The Bloomberg China-US Equity Index of the most traded Chinese stocks in the U.S. slid 1.5 percent to 103.08 yesterday for a weekly drop of 2.5 percent, the largest in three weeks. Ctrip tumbled the most since November while rival Qunar Cayman Islands Ltd. (QUNR) jumped 11 percent after saying air travel bookings reached a record over the New Year holiday. Yingli Green Energy Holding Co. (YGE) posted the biggest weekly gain in a year.
Qunar, the Beijing-based travel website that has surged 99 percent since its November U.S. debut, said in a statement yesterday its single-day air-ticket booking reached a record of more than 60,000. Shanghai-based Ctrip said in November that air ticketing services was the biggest contributor to a 31 percent jump in third-quarter revenue.

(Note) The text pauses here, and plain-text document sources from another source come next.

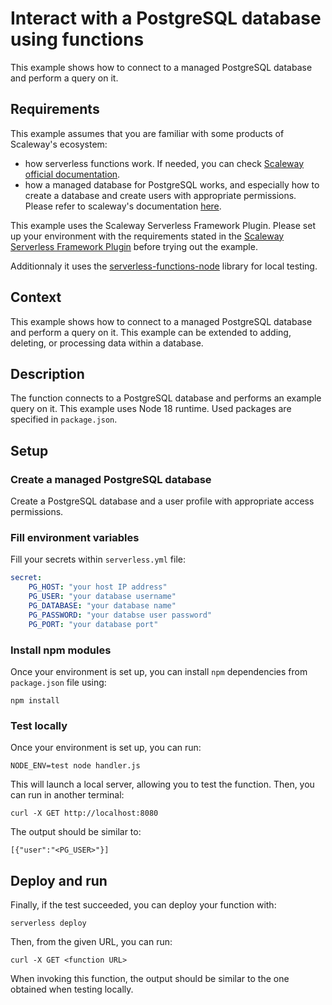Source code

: # Interact with a PostgreSQL database using functions

This example shows how to connect to a managed PostgreSQL database and perform a query on it.

## Requirements

This example assumes that you are familiar with some products of Scaleway's ecosystem:

* how serverless functions work. If needed, you can check [Scaleway official documentation](https://www.scaleway.com/en/docs/serverless/functions/quickstart/).
* how a managed database for PostgreSQL works, and especially how to create a database and create users with appropriate permissions. Please refer to scaleway's documentation [here](https://www.scaleway.com/en/docs/managed-databases/postgresql-and-mysql/quickstart/).

This example uses the Scaleway Serverless Framework Plugin. Please set up your environment with the requirements stated in the [Scaleway Serverless Framework Plugin](https://github.com/scaleway/serverless-scaleway-functions) before trying out the example.

Additionnaly it uses the [serverless-functions-node](https://github.com/scaleway/serverless-functions-node) library for local testing.

## Context

This example shows how to connect to a managed PostgreSQL database and perform a query on it. This example can be extended to adding, deleting, or processing data within a database.

## Description

The function connects to a PostgreSQL database and performs an example query on it. This example uses Node 18 runtime. Used packages are specified in `package.json`.

## Setup

### Create a managed PostgreSQL database

Create a PostgreSQL database and a user profile with appropriate access permissions.

### Fill environment variables

Fill your secrets within `serverless.yml` file:

```yml
secret:
    PG_HOST: "your host IP address"
    PG_USER: "your database username"
    PG_DATABASE: "your database name"
    PG_PASSWORD: "your databse user password"
    PG_PORT: "your database port"
```

### Install npm modules

Once your environment is set up, you can install `npm` dependencies from `package.json` file using:

```shell
npm install
```

### Test locally

Once your environment is set up, you can run:

```shell
NODE_ENV=test node handler.js
```

This will launch a local server, allowing you to test the function. Then, you can run in another terminal:

```shell
curl -X GET http://localhost:8080
```

The output should be similar to:

```shell
[{"user":"<PG_USER>"}]
```

## Deploy and run

Finally, if the test succeeded, you can deploy your function with:

```shell
serverless deploy
```

Then, from the given URL, you can run:

```shell
curl -X GET <function URL>
```

When invoking this function, the output should be similar to the one obtained when testing locally.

“Ctrip normally faces competition pressure only on the hotel booking side from Qunar, but Qunar’s surging air-ticket booking volume in this statement is a surprise,” Henry Guo, an analyst at ABR Investment Strategy LLC who has buy ratings for both companies, said by phone yesterday from San Francisco. “These online travel agencies will compete more aggressively in January as we draw close to the Lunar New Year holiday.”
The iShares China Large-Cap ETF, the largest Chinese exchange-traded fund in the U.S., slipped 1.2 percent to $36.66 in New York, retreating 4 percent for the week. The Standard & Poor’s 500 Index was little changed as investors weighed comments from Federal Reserve officials on stimulus and the economy’s strength.

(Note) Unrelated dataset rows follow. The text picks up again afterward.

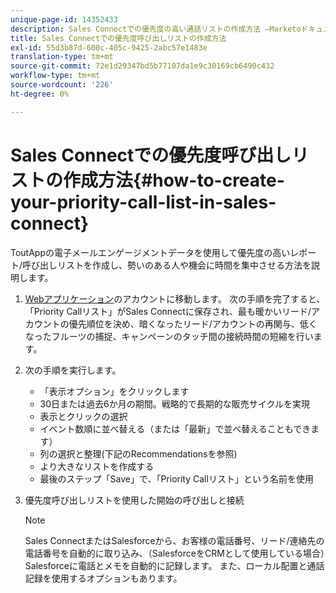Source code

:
 ```yaml
---
unique-page-id: 14352433
description: Sales Connectでの優先度の高い通話リストの作成方法 —Marketoドキュメント — 製品ドキュメント
title: Sales Connectでの優先度呼び出しリストの作成方法
exl-id: 55d3b87d-600c-405c-9425-2abc57e1483e
translation-type: tm+mt
source-git-commit: 72e1d29347bd5b77107da1e9c30169cb6490c432
workflow-type: tm+mt
source-wordcount: '226'
ht-degree: 0%

---
```


# Sales Connectでの優先度呼び出しリストの作成方法{#how-to-create-your-priority-call-list-in-sales-connect}

ToutAppの電子メールエンゲージメントデータを使用して優先度の高いレポート/呼び出しリストを作成し、勢いのある人や機会に時間を集中させる方法を説明します。

1. [Webアプリケーション](https://toutapp.com/login)のアカウントに移動します。 次の手順を完了すると、「Priority Callリスト」がSales Connectに保存され、最も暖かいリード/アカウントの優先順位を決め、暗くなったリード/アカウントの再関与、低くなったフルーツの捕捉、キャンペーンのタッチ間の接続時間の短縮を行います。

1. 次の手順を実行します。

   * 「表示オプション」をクリックします
   * 30日または過去6か月の期間。戦略的で長期的な販売サイクルを実現
   * 表示とクリックの選択
   * イベント数順に並べ替える（または「最新」で並べ替えることもできます）
   * 列の選択と整理(下記のRecommendationsを参照)
   * より大きなリストを作成する
   * 最後のステップ「Save」で、「Priority Callリスト」という名前を使用

1. 優先度呼び出しリストを使用した開始の呼び出しと接続

   >[!NOTE]
   >
   >Sales ConnectまたはSalesforceから、お客様の電話番号、リード/連絡先の電話番号を自動的に取り込み、（SalesforceをCRMとして使用している場合）Salesforceに電話とメモを自動的に記録します。 また、ローカル配置と通話記録を使用するオプションもあります。
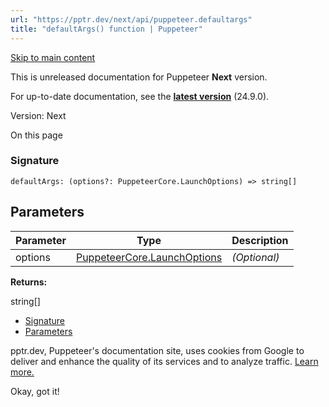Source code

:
 ```yaml
---
url: "https://pptr.dev/next/api/puppeteer.defaultargs"
title: "defaultArgs() function | Puppeteer"
---
```


[Skip to main content](https://pptr.dev/next/api/puppeteer.defaultargs#__docusaurus_skipToContent_fallback)

This is unreleased documentation for Puppeteer **Next** version.

For up-to-date documentation, see the **[latest version](https://pptr.dev/api/puppeteer.defaultargs)** (24.9.0).

Version: Next

On this page

### Signature [​](https://pptr.dev/next/api/puppeteer.defaultargs\#signature "Direct link to Signature")

```codeBlockLines_RjmQ
defaultArgs: (options?: PuppeteerCore.LaunchOptions) => string[]

```

## Parameters [​](https://pptr.dev/next/api/puppeteer.defaultargs\#parameters "Direct link to Parameters")

| Parameter | Type | Description |
| --- | --- | --- |
| options | [PuppeteerCore.LaunchOptions](https://pptr.dev/next/api/puppeteer.launchoptions) | _(Optional)_ |

**Returns:**

string\[\]

- [Signature](https://pptr.dev/next/api/puppeteer.defaultargs#signature)
- [Parameters](https://pptr.dev/next/api/puppeteer.defaultargs#parameters)

pptr.dev, Puppeteer's documentation site, uses cookies from Google to deliver and enhance the quality of its services and to analyze traffic. [Learn more.](https://policies.google.com/technologies/cookies)

Okay, got it!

Ctrip’s American depositary receipts sank 7.9 percent to $45.53 in New York, slumping the most since Nov. 6. Trading volume was 2.8 times the 90-day average compiled by Bloomberg. Its 13 percent drop this week was the most since Nov 22.

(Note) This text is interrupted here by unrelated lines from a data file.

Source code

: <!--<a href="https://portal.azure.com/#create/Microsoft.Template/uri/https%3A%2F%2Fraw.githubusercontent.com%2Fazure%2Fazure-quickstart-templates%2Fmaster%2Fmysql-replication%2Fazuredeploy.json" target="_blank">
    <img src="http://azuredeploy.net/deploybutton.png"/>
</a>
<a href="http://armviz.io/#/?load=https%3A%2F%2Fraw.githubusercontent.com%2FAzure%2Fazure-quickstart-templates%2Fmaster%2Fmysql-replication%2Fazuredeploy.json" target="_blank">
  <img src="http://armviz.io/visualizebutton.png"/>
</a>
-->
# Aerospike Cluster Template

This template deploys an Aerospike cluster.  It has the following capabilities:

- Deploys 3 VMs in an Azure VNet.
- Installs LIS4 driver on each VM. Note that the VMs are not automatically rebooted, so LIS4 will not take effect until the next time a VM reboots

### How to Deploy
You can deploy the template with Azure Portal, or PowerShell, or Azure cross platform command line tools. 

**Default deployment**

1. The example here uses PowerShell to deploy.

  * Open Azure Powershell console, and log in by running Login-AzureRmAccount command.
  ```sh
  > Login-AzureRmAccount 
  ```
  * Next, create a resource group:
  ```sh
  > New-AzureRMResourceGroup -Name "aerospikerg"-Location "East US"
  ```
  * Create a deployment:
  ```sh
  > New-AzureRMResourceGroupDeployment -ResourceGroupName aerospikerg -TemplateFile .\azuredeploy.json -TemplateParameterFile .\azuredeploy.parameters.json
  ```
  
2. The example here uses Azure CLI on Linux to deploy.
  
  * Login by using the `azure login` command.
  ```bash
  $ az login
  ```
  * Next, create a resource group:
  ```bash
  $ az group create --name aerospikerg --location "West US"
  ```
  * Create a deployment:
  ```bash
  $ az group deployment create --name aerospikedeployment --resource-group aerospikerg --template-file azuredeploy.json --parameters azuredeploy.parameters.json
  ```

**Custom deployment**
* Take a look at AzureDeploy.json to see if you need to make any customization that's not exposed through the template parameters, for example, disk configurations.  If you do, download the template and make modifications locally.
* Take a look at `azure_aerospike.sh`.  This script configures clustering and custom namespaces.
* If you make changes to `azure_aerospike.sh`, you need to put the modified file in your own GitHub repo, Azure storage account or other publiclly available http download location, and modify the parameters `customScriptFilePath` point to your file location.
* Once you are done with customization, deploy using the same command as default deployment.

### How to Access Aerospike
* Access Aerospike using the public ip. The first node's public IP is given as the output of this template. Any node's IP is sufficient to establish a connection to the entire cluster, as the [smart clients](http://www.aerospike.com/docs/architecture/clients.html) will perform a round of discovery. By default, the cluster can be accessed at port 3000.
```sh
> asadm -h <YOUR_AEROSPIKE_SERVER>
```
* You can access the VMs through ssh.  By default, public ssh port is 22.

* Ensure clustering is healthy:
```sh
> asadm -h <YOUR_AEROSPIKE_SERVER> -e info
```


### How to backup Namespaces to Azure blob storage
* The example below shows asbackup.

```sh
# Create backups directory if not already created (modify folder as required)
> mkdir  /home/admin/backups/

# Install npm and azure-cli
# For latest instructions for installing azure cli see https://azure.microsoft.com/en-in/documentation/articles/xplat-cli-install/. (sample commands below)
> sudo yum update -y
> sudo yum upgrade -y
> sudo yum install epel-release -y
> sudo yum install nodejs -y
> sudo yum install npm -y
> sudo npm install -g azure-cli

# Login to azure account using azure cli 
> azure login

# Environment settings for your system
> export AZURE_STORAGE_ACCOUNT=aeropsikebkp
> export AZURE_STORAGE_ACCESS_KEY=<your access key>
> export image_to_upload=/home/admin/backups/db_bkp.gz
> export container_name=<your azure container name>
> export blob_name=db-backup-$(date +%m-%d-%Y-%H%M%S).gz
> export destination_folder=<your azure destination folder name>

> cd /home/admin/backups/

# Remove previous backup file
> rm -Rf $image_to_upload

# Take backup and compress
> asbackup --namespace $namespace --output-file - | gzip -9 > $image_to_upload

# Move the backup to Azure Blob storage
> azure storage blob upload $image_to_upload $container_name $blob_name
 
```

Qunar’s ADRs surged to $29.92, the highest level since its IPO on Nov. 1. Elong Inc. (LONG), China’s second-largest travel-booking website whose biggest shareholder is Expedia Inc., added 0.9 percent to $20.53 yesterday, rising 2.9 percent in its fourth week of gains. The Lunar New Year holidays are set to start on Jan. 31.
Home Inns & Hotels Management Inc., China’s largest budget hotel chain operator, sank 3.6 percent to $41.94, extending a weekly drop of 4 percent, which was the most since June.
Guangzhou-based YY Inc. (YY), owner of a social entertainment website, soared 11 percent to $58.02 in New York, the highest level since its U.S. debut in November 2012. It gained 15 percent this week, the most since July.
Yingli, the biggest solar-panel maker, rallied 5.3 percent to $6.61, taking its advance for the week to 38 percent, the biggest jump since November 2012.
Average prices for polysilicon, the key raw material for making solar panels, extended weekly gains to climb to the highest level since October 2012, data compiled by Bloomberg showed. Suppliers raise prices as they see “solid downstream demand,” PV Insights said on its website Jan. 2.
The Hang Seng China Enterprises Index in Hong Kong dropped 3.6 percent this week to 10,436.76, the largest weekly decline since October. The Shanghai Composite Index (SHCOMP) sank 0.9 percent for the week to 2,083.14.